A NORTH-EAST soldier - one of the youngest British servicemen to die in Iraq - was asleep when he was hit by a roadside bomb, an inquest heard yesterday.
Private Michael Tench, 18, of The Light Infantry, was returning to the British Army Base, in the north of Basra, during a Warrior patrol when the device exploded early on January 21.
Lance Corporal Rory Mackenzie, who was in the same vehicle as Private Tench and lost his leg in the blast, gave evidence at the first day of the inquest at Sunderland Coroner's Court.
He said: ''Before the bomb went off I had just woken up and I put my safety goggles on. I looked over at Michael and he was fast asleep and to the best of my knowledge he didn't wake up.
''It felt as if the Warrior reared up and I was lifted forward and flung back down. Michael was flung forward and his helmet struck my jaw, knocking me unconscious.''
Pte Tench, from Sunderland, and his colleagues were returning to their base at the Shaat Al Arab Hotel, in the north of Basra, after completing a patrol to counter indirect fire, the court heard.
When the bomb exploded, their Warrior Armoured Fighting Vehicle was turning off a metal road on to a carriageway which led back to the base.
Major Giles Woodhouse, the company commander, said: ''It was probably the most used vulnerable point for the entire city because everyone coming to our base location pretty much had to go through there.''
He told the court that in every 24-hour period, there were probably 20 to 30 military convoys passing through this point and that the device was probably already in place before the Warrior arrived. Corporal David Lovell, travelling in a separate vehicle in the patrol, recalled trying to help Pte Tench after the explosion.
''He was up to his neck in equipment,'' he said.
''I pulled some of that down and there was large entry wound around the chest area that had penetrated his armour.''
He said it was then that he realised the young soldier was dead.

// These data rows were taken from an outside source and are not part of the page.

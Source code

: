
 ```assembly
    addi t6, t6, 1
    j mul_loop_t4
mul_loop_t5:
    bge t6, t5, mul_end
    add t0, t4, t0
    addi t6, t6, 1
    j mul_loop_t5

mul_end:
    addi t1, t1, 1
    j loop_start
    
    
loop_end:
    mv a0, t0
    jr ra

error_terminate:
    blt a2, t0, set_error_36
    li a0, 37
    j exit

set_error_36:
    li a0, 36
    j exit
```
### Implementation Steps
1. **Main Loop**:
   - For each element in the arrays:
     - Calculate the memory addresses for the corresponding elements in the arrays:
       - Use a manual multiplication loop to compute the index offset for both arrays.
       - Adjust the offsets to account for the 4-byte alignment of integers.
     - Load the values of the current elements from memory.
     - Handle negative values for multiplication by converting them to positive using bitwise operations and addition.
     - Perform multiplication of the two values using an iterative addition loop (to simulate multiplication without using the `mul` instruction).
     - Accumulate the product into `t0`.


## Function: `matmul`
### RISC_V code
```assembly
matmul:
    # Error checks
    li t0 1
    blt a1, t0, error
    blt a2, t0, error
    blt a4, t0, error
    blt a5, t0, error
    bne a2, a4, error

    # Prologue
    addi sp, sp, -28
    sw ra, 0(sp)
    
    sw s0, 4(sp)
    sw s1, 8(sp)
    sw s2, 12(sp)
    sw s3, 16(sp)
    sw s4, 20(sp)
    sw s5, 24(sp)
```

Posted to Iraq in September 2006, Pte Tench, a former Hylton Red House School pupil, spent his first Christmas away from home doing the job he had longed for since the age of seven.
A popular and well-known teenager, he left behind father Terry, 45, mother Jan, 45, stepfather Derek, 44, brother Mark, 25, and sister, Stacey, 20.
He joined the Army two years ago, completing his training at the Infantry Training Centre in Catterick, North Yorkshire, before being posted to the 2nd Battalion The Light Infantry.
About 800 people attended his funeral in February.